Secondly, in 1982 unlike now, after economy bottomed in December 1982 & 5 months after the market lifted off, the unemployed #s began to plunge, falling 1.7 million people in 8 months in 1983. Now however, 15 months after the low, the decline in unemployment remain elusive. In fact 15 million remain unemployed. There is perhaps good reason this time to suspect the system is broken and cause for concern.

http://research.stlouisfed.org/fred2/series/UNEMPLOY?cid=12

Wednesday, August 4, 2010

Amylin 18 month chart

Upside channel projects about $25

The Price to Sales of prior biotech takeovers

AMLN is trading at 2.7X 2011 est. sales of $1.07 Bil. Giant problem ridden GENZ with negative sales growth will be taken out at about 5X sales. Here are the specific FY+1 Price/Sales of comparable takeovers of pure recombinant biotechs

DNA by Roche 7.6X 27% prem
MEDI by Astra Zeneca 10.6X 70% prem
MLNM by Takeda 15.6X 86% prem
IMCL by BMY 9X 73% prem
OSIP by Astellas 8.1X 68% prem
MOGN by Eisai 9.5X 37% prem
PHRM by CELG 10.8X 53% prem
ABII by CELG no sales 60% prem
MYOG by GILD no sales 50% prem
MEDX by BMY no sales 93% prem
CGRB by JNJ no sales 19% prem
FACT by ABT 10X 75% prem
SIRT by GSK no sales 91% prem
IDEV by ENDP 6.6X 232% prem

Tuesday, August 3, 2010

Remarkable skepticism about Amylin (AMLN) despite 20 biotech takeouts since 2007


The skepticism is such that 10 of 17 analysts have a HOLD rating; the 10 day Call/Put ratio is 0.98, the lowest since early January just prior to a run from $16 to $24. The $ Put premium was 3X Call premium yesterday. The short interest has surged to 17.6 mm shares or 13% of float - the highest in 19 months, up from 14mm a month ago and less than 10mm in January. Not only is there NO speculation of a buyout in AMLN as seen in below average Call buying volume, but there is an overt bearish bet. 
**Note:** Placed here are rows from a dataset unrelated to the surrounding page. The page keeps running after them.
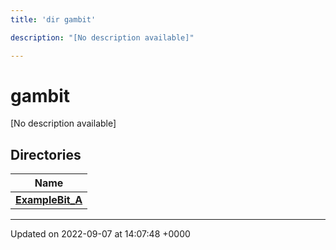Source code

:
 ```yaml
---
title: 'dir gambit'

description: "[No description available]"

---
```


# gambit

[No description available]

## Directories

| Name           |
| -------------- |
| **[ExampleBit_A](/documentation/code/files/dir_50ccf42866c2ae392b68d37ab0eec977/#dir-examplebit-a)**  |






-------------------------------

Updated on 2022-09-07 at 14:07:48 +0000
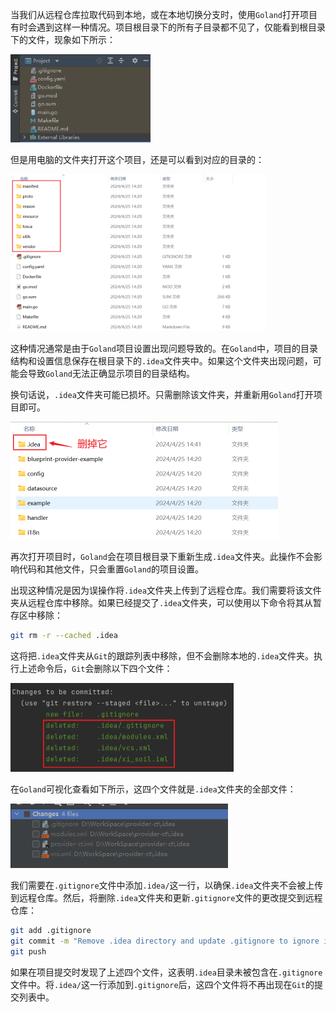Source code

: 当我们从远程仓库拉取代码到本地，或在本地切换分支时，使用`Goland`打开项目有时会遇到这样一种情况。项目根目录下的所有子目录都不见了，仅能看到根目录下的文件，现象如下所示：

<img src="image/image-20240425143911655.png" alt="image-20240425143911655" style="zoom:67%;" />

但是用电脑的文件夹打开这个项目，还是可以看到对应的目录的：

<img src="image/image-20240425144059881.png" alt="image-20240425144059881" style="zoom:40%;" />

这种情况通常是由于`Goland`项目设置出现问题导致的。在`Goland`中，项目的目录结构和设置信息保存在根目录下的`.idea`文件夹中。如果这个文件夹出现问题，可能会导致`Goland`无法正确显示项目的目录结构。

换句话说，`.idea`文件夹可能已损坏。只需删除该文件夹，并重新用`Goland`打开项目即可。

<img src="image/image-20240425144422433.png" alt="image-20240425144422433" style="zoom:50%;" />

再次打开项目时，`Goland`会在项目根目录下重新生成`.idea`文件夹。此操作不会影响代码和其他文件，只会重置`Goland`的项目设置。

出现这种情况是因为误操作将`.idea`文件夹上传到了远程仓库。我们需要将该文件夹从远程仓库中移除。如果已经提交了`.idea`文件夹，可以使用以下命令将其从暂存区中移除：

```sh
git rm -r --cached .idea
```

这将把`.idea`文件夹从`Git`的跟踪列表中移除，但不会删除本地的`.idea`文件夹。执行上述命令后，`Git`会删除以下四个文件：

<img src="image/image-20240531144549304.png" alt="image-20240531144549304" style="zoom:50%;" />

在`Goland`可视化查看如下所示，这四个文件就是`.idea`文件夹的全部文件：

<img src="image/image-20240425150931284.png" alt="image-20240425150931284" style="zoom:80%;" />

我们需要在`.gitignore`文件中添加`.idea/`这一行，以确保`.idea`文件夹不会被上传到远程仓库。然后，将删除`.idea`文件夹和更新`.gitignore`文件的更改提交到远程仓库：

```sh
git add .gitignore
git commit -m "Remove .idea directory and update .gitignore to ignore it"
git push
```

如果在项目提交时发现了上述四个文件，这表明`.idea`目录未被包含在`.gitignore`文件中。将`.idea/`这一行添加到`.gitignore`后，这四个文件将不再出现在`Git`的提交列表中。

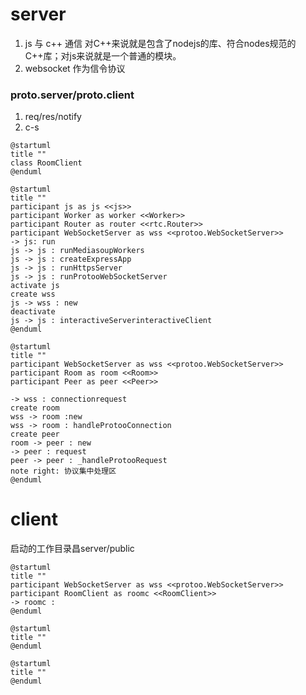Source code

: # server
1. js 与 c++ 通信  对C++来说就是包含了nodejs的库、符合nodes规范的C++库；对js来说就是一个普通的模块。
1. websocket 作为信令协议
### proto.server/proto.client
1. req/res/notify
1. c-s
```plantuml
@startuml
title ""
class RoomClient
@enduml
```
```plantuml
@startuml
title ""
participant js as js <<js>>
participant Worker as worker <<Worker>>
participant Router as router <<rtc.Router>>
participant WebSocketServer as wss <<protoo.WebSocketServer>>
-> js: run
js -> js : runMediasoupWorkers
js -> js : createExpressApp
js -> js : runHttpsServer
js -> js : runProtooWebSocketServer
activate js
create wss
js -> wss : new
deactivate  
js -> js : interactiveServerinteractiveClient
@enduml
``` 
```plantuml
@startuml
title ""
participant WebSocketServer as wss <<protoo.WebSocketServer>>
participant Room as room <<Room>>
participant Peer as peer <<Peer>>

-> wss : connectionrequest
create room
wss -> room :new 
wss -> room : handleProtooConnection
create peer
room -> peer : new
-> peer : request
peer -> peer : _handleProtooRequest
note right: 协议集中处理区
@enduml
```  
# client
启动的工作目录昌server/public  

```plantuml
@startuml
title ""
participant WebSocketServer as wss <<protoo.WebSocketServer>>
participant RoomClient as roomc <<RoomClient>>
-> roomc : 
@enduml
``` 
```plantuml
@startuml
title ""
@enduml
``` 
```plantuml
@startuml
title ""
@enduml
```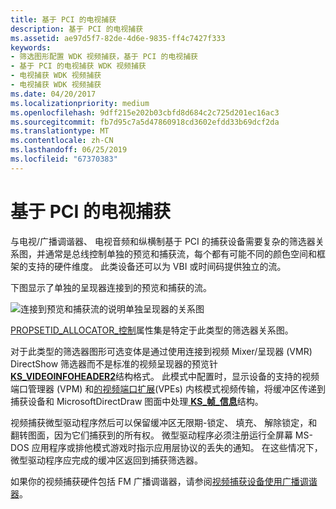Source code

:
 ```yaml
---
title: 基于 PCI 的电视捕获
description: 基于 PCI 的电视捕获
ms.assetid: ae97d5f7-82de-4d6e-9835-ff4c7427f333
keywords:
- 筛选图形配置 WDK 视频捕获，基于 PCI 的电视捕获
- 基于 PCI 的电视捕获 WDK 视频捕获
- 电视捕获 WDK 视频捕获
- 电视捕获 WDK 视频捕获
ms.date: 04/20/2017
ms.localizationpriority: medium
ms.openlocfilehash: 9dff215e202b03cbfd8d684c2c725d201ec16ac3
ms.sourcegitcommit: fb7d95c7a5d47860918cd3602efdd33b69dcf2da
ms.translationtype: MT
ms.contentlocale: zh-CN
ms.lasthandoff: 06/25/2019
ms.locfileid: "67370383"
---
```

# <a name="pci-based-tv-capture"></a>基于 PCI 的电视捕获


与电视/广播调谐器、 电视音频和纵横制基于 PCI 的捕获设备需要复杂的筛选器关系图，并通常是总线控制单独的预览和捕获流，每个都有可能不同的颜色空间和框架的支持的硬件维度。 此类设备还可以为 VBI 或时间码提供独立的流。

下图显示了单独的呈现器连接到的预览和捕获的流。

![连接到预览和捕获流的说明单独呈现器的关系图](images/pci-tvtuner.gif)

[PROPSETID\_ALLOCATOR\_控制](https://docs.microsoft.com/windows-hardware/drivers/stream/propsetid-allocator-control)属性集是特定于此类型的筛选器关系图。

对于此类型的筛选器图形可选变体是通过使用连接到视频 Mixer/呈现器 (VMR) DirectShow 筛选器而不是标准的视频呈现器的预览针[ **KS\_VIDEOINFOHEADER2**](https://docs.microsoft.com/windows-hardware/drivers/ddi/content/ksmedia/ns-ksmedia-tagks_videoinfoheader2)结构格式。 此模式中配置时，显示设备的支持的视频端口管理器 (VPM) 和[的视频端口扩展](video-port-based-capture.md)(VPEs) 内核模式视频传输，将缓冲区传递到捕获设备和 MicrosoftDirectDraw 图面中处理[ **KS\_帧\_信息**](https://docs.microsoft.com/windows-hardware/drivers/ddi/content/ksmedia/ns-ksmedia-tagks_frame_info)结构。

视频捕获微型驱动程序然后可以保留缓冲区无限期-锁定、 填充、 解除锁定，和翻转图面，因为它们捕获到的所有权。 微型驱动程序必须注册运行全屏幕 MS-DOS 应用程序或排他模式游戏时指示应用层协议的丢失的通知。 在这些情况下，微型驱动程序应完成的缓冲区返回到捕获筛选器。

如果你的视频捕获硬件包括 FM 广播调谐器，请参阅[视频捕获设备使用广播调谐器](video-capture-devices-with-radio-tuners.md)。

 

 




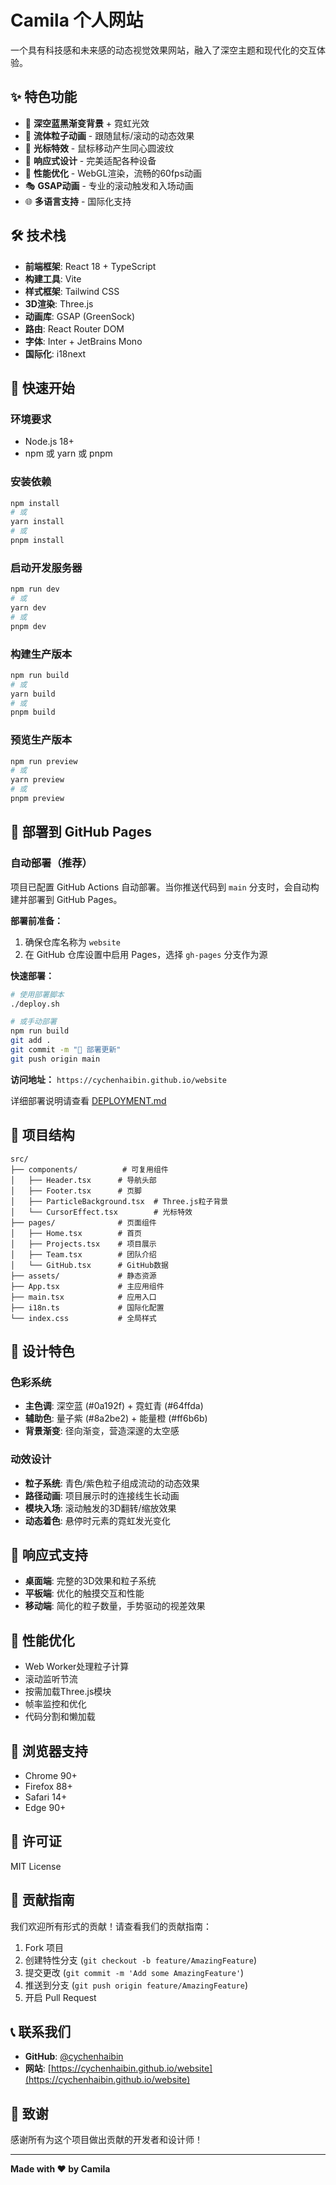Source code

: # Camila 个人网站

一个具有科技感和未来感的动态视觉效果网站，融入了深空主题和现代化的交互体验。

## ✨ 特色功能

- 🎨 **深空蓝黑渐变背景** + 霓虹光效
- 🌊 **流体粒子动画** - 跟随鼠标/滚动的动态效果
- 🎯 **光标特效** - 鼠标移动产生同心圆波纹
- 📱 **响应式设计** - 完美适配各种设备
- 🚀 **性能优化** - WebGL渲染，流畅的60fps动画
- 🎭 **GSAP动画** - 专业的滚动触发和入场动画
- 🌐 **多语言支持** - 国际化支持

## 🛠️ 技术栈

- **前端框架**: React 18 + TypeScript
- **构建工具**: Vite
- **样式框架**: Tailwind CSS
- **3D渲染**: Three.js
- **动画库**: GSAP (GreenSock)
- **路由**: React Router DOM
- **字体**: Inter + JetBrains Mono
- **国际化**: i18next

## 🚀 快速开始

### 环境要求

- Node.js 18+
- npm 或 yarn 或 pnpm

### 安装依赖

```bash
npm install
# 或
yarn install
# 或
pnpm install
```

### 启动开发服务器

```bash
npm run dev
# 或
yarn dev
# 或
pnpm dev
```

### 构建生产版本

```bash
npm run build
# 或
yarn build
# 或
pnpm build
```

### 预览生产版本

```bash
npm run preview
# 或
yarn preview
# 或
pnpm preview
```

## 🚀 部署到 GitHub Pages

### 自动部署（推荐）

项目已配置 GitHub Actions 自动部署。当你推送代码到 `main` 分支时，会自动构建并部署到 GitHub Pages。

**部署前准备：**
1. 确保仓库名称为 `website`
2. 在 GitHub 仓库设置中启用 Pages，选择 `gh-pages` 分支作为源

**快速部署：**
```bash
# 使用部署脚本
./deploy.sh

# 或手动部署
npm run build
git add .
git commit -m "🚀 部署更新"
git push origin main
```

**访问地址：**
`https://cychenhaibin.github.io/website`

详细部署说明请查看 [DEPLOYMENT.md](./DEPLOYMENT.md)

## 📁 项目结构

```
src/
├── components/          # 可复用组件
│   ├── Header.tsx      # 导航头部
│   ├── Footer.tsx      # 页脚
│   ├── ParticleBackground.tsx  # Three.js粒子背景
│   └── CursorEffect.tsx        # 光标特效
├── pages/              # 页面组件
│   ├── Home.tsx        # 首页
│   ├── Projects.tsx    # 项目展示
│   ├── Team.tsx        # 团队介绍
│   └── GitHub.tsx      # GitHub数据
├── assets/             # 静态资源
├── App.tsx             # 主应用组件
├── main.tsx            # 应用入口
├── i18n.ts             # 国际化配置
└── index.css           # 全局样式
```

## 🎨 设计特色

### 色彩系统
- **主色调**: 深空蓝 (#0a192f) + 霓虹青 (#64ffda)
- **辅助色**: 量子紫 (#8a2be2) + 能量橙 (#ff6b6b)
- **背景渐变**: 径向渐变，营造深邃的太空感

### 动效设计
- **粒子系统**: 青色/紫色粒子组成流动的动态效果
- **路径动画**: 项目展示时的连接线生长动画
- **模块入场**: 滚动触发的3D翻转/缩放效果
- **动态着色**: 悬停时元素的霓虹发光变化

## 📱 响应式支持

- **桌面端**: 完整的3D效果和粒子系统
- **平板端**: 优化的触摸交互和性能
- **移动端**: 简化的粒子数量，手势驱动的视差效果

## 🔧 性能优化

- Web Worker处理粒子计算
- 滚动监听节流
- 按需加载Three.js模块
- 帧率监控和优化
- 代码分割和懒加载

## 🌟 浏览器支持

- Chrome 90+
- Firefox 88+
- Safari 14+
- Edge 90+

## 📄 许可证

MIT License

## 🤝 贡献指南

我们欢迎所有形式的贡献！请查看我们的贡献指南：

1. Fork 项目
2. 创建特性分支 (`git checkout -b feature/AmazingFeature`)
3. 提交更改 (`git commit -m 'Add some AmazingFeature'`)
4. 推送到分支 (`git push origin feature/AmazingFeature`)
5. 开启 Pull Request

## 📞 联系我们

- **GitHub**: [@cychenhaibin](https://github.com/cychenhaibin)
- **网站**: [https://cychenhaibin.github.io/website](https://cychenhaibin.github.io/website)

## 🙏 致谢

感谢所有为这个项目做出贡献的开发者和设计师！

---

**Made with ❤️ by Camila**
Clearly they are betting that a) LLY, viewed as the natural buyers,  will not be stepping up to take them out, or b) competitive drug Victoza,launched in January, will dominate the GLP-1 market for T2-diabetes as its more convenient dosing and needle prevails gaining 26% market share of GLP-1 market from AMLN, or 3) Thyroid cancer risk as assigned a blackbox label to Victoza will also be viewed as an issue with the FDA when reviewing Bydureon. 
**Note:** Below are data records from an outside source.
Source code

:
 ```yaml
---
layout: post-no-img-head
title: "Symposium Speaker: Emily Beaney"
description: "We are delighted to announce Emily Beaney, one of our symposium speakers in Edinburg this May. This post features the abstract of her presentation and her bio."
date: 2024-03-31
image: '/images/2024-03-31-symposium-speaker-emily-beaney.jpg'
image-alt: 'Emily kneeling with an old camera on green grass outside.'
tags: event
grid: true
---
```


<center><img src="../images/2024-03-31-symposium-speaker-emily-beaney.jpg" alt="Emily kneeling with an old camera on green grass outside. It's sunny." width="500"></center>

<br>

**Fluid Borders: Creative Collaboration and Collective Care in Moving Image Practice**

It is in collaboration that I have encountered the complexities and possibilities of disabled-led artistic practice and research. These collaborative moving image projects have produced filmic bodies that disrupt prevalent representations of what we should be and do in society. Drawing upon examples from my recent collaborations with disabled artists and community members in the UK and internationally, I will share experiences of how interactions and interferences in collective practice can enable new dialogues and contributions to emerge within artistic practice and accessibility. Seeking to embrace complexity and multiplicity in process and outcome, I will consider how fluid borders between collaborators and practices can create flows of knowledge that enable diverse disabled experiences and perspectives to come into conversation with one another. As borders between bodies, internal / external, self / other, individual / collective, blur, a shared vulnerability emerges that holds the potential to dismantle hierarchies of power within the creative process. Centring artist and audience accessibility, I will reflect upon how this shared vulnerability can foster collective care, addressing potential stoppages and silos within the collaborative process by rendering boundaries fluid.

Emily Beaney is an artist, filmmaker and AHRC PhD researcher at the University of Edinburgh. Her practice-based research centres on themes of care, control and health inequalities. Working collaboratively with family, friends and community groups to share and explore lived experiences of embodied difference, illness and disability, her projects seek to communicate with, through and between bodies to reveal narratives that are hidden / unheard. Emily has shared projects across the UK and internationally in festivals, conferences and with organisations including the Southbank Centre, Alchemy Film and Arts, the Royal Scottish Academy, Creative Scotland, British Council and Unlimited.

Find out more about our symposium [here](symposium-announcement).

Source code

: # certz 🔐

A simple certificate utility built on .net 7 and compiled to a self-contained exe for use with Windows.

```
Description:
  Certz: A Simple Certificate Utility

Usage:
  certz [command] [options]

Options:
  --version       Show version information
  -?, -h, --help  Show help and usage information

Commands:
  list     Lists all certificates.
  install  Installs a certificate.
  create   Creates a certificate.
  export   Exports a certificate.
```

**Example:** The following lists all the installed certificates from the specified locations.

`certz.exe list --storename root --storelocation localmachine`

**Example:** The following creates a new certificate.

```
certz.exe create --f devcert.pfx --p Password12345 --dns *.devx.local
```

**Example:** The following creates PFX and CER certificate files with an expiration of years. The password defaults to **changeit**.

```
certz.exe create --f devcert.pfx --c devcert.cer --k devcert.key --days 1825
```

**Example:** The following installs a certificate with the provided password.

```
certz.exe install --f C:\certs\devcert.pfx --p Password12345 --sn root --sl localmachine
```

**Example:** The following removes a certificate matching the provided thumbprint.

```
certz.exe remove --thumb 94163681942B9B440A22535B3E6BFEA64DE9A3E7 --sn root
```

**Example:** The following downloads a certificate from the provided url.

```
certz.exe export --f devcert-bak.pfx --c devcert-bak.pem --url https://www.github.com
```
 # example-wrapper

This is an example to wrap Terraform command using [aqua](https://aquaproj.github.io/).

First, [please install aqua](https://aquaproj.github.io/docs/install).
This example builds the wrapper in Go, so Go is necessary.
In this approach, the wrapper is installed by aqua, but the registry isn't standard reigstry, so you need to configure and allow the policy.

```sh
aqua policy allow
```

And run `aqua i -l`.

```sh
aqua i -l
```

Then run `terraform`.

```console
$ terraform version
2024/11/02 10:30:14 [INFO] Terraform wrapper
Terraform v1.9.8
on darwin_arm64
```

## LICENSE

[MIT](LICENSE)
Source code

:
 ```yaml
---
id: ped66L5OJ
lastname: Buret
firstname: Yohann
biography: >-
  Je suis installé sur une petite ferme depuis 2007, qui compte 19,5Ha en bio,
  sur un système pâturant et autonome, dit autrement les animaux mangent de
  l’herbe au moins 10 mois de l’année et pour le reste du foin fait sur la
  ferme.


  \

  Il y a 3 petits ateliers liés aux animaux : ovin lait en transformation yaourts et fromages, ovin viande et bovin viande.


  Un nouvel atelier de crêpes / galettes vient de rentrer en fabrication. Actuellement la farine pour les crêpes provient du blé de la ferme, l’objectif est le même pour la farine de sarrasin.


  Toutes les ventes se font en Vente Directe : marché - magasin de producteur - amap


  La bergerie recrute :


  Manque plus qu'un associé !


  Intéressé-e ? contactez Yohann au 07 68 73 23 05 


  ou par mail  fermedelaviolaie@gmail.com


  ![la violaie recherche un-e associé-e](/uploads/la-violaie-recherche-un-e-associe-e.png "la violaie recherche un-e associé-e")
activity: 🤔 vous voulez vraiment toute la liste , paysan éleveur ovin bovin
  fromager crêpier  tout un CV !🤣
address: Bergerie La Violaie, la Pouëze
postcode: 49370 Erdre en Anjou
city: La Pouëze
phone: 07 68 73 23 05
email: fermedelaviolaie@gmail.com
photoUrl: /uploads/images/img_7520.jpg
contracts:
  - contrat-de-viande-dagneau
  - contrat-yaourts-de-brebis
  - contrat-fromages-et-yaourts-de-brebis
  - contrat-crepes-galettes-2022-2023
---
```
But there are offsetting positives: 1) the FDA does not require further trials for Bydureon, 2) no unusual incidence of Pancreatitis or Thyroid cancer has be seen in P3 trial data that has been filed, 3) Best in class phase 3 data for 1X weekly Bydureon with weight loss benefit, that should make the October PDUFA straightforward given what is already known about 2x daily Byetta that is on the market and selling at a $700 mm pace, 4) Roche's Taspoglutide recently had a set back that delays additional competition past 2013 after pre-filled Bydureon hits the market that overcomes the needle issue.  In the meantime, frenetic takeover activity in mid-cap biotech has been unabated.  Since the 2007 bull market top, i've counted 20 biotechs gone: DNA, MEDI, MLNM, IMCL, OSIP, MOGN, TLCR, VMSI, PHRM, ABII, SEPR, MEDX, CVTX, SCRX, CGRB, FACT, SIRT, IDEV, OMTI and now GENZ. Every single pure recombinant biotech were taken out at a median of 9X sales.  You would think this trend and resulting scarcity of mid cap biotechs with commercial blockbusters and in-house technology would create a frenzy of speculation. Yet it's been anything but that for AMLN.

AMLN has traded in a narrow $18-$20 range above the 50-day and 200-day MA for 30 days, consolidating the impulse volume surge from $15 to $20.  The volatility bands have tightened to $1.75 from $7 a month ago and RS is in the top quartile at 81. A breakout of that range is simmering.